The Developers can select whatever structure and techniques they want, as long as their Daily Scrum focuses on progress toward the Sprint Goal and produces an actionable plan for the next day of work. This creates focus and improves self-management.

If the team chooses to turn it into a status meeting, then according to that statement it is the right thing to do.  However if they are not "producing an actionable plan for the next day" as Scrum Master I would bring up the topic in the next Retrospective and get a conversation going on why that is the case.  You can't fix it, but you can bring up the subject.

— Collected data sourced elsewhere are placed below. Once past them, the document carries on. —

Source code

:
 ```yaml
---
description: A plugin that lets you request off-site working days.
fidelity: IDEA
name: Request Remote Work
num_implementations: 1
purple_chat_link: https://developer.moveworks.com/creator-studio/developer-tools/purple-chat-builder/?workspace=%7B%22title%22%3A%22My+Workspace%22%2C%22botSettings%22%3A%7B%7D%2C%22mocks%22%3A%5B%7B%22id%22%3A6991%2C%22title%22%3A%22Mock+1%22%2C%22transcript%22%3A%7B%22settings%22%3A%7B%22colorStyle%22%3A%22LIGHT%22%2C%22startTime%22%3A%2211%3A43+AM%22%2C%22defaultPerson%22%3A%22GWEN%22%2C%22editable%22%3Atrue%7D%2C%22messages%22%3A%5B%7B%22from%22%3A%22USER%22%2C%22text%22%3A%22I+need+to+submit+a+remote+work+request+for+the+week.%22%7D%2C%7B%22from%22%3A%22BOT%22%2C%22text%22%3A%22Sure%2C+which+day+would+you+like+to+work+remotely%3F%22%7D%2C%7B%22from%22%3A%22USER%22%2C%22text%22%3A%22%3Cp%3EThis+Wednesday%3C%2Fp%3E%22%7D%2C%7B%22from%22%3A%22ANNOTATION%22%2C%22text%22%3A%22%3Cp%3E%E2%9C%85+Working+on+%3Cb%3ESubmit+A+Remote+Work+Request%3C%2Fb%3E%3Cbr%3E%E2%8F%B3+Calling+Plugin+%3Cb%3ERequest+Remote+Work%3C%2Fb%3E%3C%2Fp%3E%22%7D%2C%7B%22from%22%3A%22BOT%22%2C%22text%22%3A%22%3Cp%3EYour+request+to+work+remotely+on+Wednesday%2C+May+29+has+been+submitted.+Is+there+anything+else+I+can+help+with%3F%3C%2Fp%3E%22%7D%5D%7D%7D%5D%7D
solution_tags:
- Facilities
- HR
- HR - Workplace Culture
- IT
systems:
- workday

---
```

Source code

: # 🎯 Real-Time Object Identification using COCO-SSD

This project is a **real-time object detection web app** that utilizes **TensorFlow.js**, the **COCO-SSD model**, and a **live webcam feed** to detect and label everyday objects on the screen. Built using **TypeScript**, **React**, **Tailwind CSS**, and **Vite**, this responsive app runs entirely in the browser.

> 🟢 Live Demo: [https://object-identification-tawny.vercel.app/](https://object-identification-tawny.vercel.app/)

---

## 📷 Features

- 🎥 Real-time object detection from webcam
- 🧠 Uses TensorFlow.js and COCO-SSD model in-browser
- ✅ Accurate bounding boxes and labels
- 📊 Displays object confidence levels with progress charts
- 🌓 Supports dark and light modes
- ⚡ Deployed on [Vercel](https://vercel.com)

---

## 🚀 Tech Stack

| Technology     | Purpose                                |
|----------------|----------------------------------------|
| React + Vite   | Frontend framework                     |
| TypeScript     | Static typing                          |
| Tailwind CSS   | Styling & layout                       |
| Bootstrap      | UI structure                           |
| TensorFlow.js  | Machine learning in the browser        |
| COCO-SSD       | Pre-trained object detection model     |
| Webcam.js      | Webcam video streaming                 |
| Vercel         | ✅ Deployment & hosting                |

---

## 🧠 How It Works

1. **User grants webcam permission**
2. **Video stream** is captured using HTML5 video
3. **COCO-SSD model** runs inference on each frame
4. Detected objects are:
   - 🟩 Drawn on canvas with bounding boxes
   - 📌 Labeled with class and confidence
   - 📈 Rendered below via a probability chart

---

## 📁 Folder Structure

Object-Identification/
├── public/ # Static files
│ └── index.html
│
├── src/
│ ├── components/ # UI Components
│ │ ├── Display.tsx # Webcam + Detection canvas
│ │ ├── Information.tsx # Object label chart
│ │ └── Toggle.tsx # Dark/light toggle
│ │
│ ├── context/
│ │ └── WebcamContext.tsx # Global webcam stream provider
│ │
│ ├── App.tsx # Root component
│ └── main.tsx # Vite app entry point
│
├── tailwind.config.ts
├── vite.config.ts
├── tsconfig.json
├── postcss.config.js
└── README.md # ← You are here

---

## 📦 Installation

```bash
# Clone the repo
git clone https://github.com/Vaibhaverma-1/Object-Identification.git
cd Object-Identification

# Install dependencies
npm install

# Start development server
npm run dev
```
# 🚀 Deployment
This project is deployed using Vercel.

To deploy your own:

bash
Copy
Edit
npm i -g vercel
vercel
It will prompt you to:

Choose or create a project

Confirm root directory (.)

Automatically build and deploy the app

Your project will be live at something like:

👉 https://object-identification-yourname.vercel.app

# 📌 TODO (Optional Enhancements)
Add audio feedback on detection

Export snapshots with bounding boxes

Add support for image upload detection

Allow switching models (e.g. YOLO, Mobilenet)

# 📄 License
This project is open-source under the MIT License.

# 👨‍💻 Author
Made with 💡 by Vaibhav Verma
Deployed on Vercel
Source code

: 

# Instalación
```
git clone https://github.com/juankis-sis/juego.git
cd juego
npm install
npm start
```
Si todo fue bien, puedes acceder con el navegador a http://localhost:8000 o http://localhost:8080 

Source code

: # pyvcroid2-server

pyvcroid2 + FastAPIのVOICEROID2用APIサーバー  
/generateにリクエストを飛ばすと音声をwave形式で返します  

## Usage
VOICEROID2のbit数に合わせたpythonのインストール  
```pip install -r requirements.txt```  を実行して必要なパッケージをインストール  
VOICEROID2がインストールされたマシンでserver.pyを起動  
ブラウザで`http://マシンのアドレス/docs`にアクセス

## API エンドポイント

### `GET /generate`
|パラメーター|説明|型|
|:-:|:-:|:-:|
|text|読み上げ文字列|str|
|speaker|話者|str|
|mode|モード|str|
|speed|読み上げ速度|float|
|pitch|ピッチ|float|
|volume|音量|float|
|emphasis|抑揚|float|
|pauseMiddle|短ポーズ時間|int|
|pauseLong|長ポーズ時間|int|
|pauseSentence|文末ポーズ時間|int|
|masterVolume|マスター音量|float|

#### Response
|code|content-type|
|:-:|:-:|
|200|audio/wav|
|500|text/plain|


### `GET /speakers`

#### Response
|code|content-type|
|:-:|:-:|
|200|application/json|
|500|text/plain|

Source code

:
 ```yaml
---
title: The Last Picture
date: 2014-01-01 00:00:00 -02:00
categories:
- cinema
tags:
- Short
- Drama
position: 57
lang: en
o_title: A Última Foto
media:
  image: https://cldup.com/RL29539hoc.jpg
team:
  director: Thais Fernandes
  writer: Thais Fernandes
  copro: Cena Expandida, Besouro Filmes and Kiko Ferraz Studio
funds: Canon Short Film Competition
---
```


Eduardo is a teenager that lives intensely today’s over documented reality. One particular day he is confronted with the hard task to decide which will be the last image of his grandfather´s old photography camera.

All of this comes down to the difference between coaching and managing.  To use a sports analogy, a coach can diagram a play and teach it to their team.  However, when the team is in a game and that play is called, it most likely will not go according to plan because there is an opposing team that doesn't know what they are expected to do.  So the coach also has to prepare their team to interpret the situation and adapt as necessary.  The coach can't make the game time decisions for the team so the team has to be equipped and empowered to do what they feel is best at the time. 


06:16 pm June 22, 2022

There are a lot of good SDO blogs and videos on ways to improve your daily scrum.  Read through a few of them and see what works.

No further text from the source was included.